Normally, when the school year reaches its most climactic moments, I tend to be happy without even trying. But, that doesn't happen this time. There's something wrong with this picture. There's just an overwhelming sense of grief over the fact that all is finished. It's as though there's never enough time to compensate for all the things that I want to say. I'm leaving, and I feel that I have left something behind, or lost it - that one irretrievable thing that only really seems to matter to me. This makes me sad. Reminds me of the Pokemon trading card that I had as a kid. It was a Jigglypuff. And from the time it was handed down to me, I grasped the privilege to take it with me every day, anywhere, to show off to the other kids in the neighborhood.

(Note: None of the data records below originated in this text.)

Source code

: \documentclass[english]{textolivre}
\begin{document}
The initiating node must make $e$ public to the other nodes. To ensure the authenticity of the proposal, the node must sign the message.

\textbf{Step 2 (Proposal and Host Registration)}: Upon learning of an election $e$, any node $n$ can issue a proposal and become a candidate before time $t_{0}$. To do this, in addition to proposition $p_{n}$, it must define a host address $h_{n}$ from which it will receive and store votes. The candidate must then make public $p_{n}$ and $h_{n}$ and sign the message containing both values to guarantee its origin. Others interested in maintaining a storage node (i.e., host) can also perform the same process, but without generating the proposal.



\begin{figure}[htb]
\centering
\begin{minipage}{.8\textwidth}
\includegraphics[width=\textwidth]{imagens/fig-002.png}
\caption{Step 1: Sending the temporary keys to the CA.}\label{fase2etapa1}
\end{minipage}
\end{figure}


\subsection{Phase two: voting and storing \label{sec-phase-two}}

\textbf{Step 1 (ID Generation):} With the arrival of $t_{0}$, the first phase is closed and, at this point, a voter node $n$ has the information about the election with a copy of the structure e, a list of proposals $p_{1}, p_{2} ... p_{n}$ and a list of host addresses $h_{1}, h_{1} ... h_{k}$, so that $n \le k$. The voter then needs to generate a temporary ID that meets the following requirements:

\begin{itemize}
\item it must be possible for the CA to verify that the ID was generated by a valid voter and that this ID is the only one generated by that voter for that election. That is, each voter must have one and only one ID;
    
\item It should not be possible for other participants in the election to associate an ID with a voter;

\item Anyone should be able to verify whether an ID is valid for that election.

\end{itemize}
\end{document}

Then one day, we all went to this restaurant - the really fancy one with the fountain and fish pond. All I had to do was to keep the card in my pocket. Would have saved me the anxiety later on. But no, instead, I leaned too close into the glass overlooking the pond that eventually, I dropped the trading card into the still waters below. I just stood there, this little kid of five or six, trying to determine all the possible ways for me to come down and get it without causing a raucous. Nothing could have been done. There was, at that early part of my life, that feeling of hopelessness, plunging down at me. Even that night, when I went to bed, I was still thinking about that card and how sad it was that I could have had taken it home with me. But then I was too small to take matters into my own hands, too small to try. Hopelessness, exactly. That's what I feel right now. Not a good feeling.


The reason why Alain and I were at the gym the full hour last Wednesday is quite ridiculous when I look at it now: we just didn't feel like going home then. It was just after this grueling practical exam in PE2 when I felt that sudden wave of grief rush through me - that alas!, the last class for the semester had finally concluded. I was thinking of those things that I would have regretted and the things that made me feel good that day. Then I was thinking that it's finally over, the long and winding first year at college that never seemed to end.

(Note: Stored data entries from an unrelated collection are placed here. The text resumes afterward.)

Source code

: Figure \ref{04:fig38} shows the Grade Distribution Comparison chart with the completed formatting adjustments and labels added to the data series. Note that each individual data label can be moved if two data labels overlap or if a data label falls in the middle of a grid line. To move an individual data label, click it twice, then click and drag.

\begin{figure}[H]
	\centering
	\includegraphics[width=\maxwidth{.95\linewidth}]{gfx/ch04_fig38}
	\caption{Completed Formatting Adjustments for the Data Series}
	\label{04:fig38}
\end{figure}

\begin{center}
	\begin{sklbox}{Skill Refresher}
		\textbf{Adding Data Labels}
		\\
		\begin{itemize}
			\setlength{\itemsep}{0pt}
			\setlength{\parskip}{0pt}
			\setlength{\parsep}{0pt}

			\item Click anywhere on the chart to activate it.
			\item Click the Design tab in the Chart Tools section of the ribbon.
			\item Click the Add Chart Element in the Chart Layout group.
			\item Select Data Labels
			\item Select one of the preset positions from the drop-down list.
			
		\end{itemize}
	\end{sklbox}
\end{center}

There is an ominous foretelling of the future, one that neither Alain nor I could see. One of us is going to get in, I'm sure of it. And I am more than certain that it isn't going to be me. I wish it were me, but that's never going to happen because someone deserves it more than I do. We sat there on the bleachers, just talking about what we plan to do with our lives after all this, and about the people that we've met and will most probably miss, and all the good things and bad things, all the while trying to refrain from the very topic that terrify us.

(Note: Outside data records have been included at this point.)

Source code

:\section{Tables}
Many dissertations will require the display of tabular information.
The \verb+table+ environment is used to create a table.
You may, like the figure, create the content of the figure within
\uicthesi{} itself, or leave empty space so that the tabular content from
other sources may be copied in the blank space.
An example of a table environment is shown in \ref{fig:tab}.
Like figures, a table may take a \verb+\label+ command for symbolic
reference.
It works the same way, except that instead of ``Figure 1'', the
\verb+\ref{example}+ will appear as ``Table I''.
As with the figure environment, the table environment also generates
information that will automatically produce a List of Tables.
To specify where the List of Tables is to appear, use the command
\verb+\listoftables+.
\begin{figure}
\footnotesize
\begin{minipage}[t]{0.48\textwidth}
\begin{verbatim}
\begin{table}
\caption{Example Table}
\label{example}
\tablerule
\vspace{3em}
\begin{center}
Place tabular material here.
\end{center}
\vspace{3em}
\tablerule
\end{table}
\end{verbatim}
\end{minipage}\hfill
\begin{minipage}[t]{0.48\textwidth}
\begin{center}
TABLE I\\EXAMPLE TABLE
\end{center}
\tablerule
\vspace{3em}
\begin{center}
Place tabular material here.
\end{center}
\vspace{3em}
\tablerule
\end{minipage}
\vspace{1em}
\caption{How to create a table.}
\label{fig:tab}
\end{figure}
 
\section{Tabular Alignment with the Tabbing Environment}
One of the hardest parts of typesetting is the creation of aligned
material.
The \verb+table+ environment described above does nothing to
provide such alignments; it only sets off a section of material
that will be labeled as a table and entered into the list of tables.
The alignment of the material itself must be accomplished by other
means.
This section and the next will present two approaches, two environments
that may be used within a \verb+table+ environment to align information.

It was a sad day. But when I think about it, that was the best sad day. Because, I was thinking nonstop and was just trying to figure things out for the sake of friendship. Will we ever get out? And if we do, will we ever see each other again?

I don't think I can do much justice for last Wednesday, the beauty of it, or lack thereof. The sound of sneakers thudding on the gymnasium floor. The unease of having to wear a dress for PE class. Waiting for six o' clock before we decide to leave, the lights closing down on us, the short walk to the dormitory. There's so much heaviness and confusion in everything. It wasn't happy. It was sad. It was the best sad day.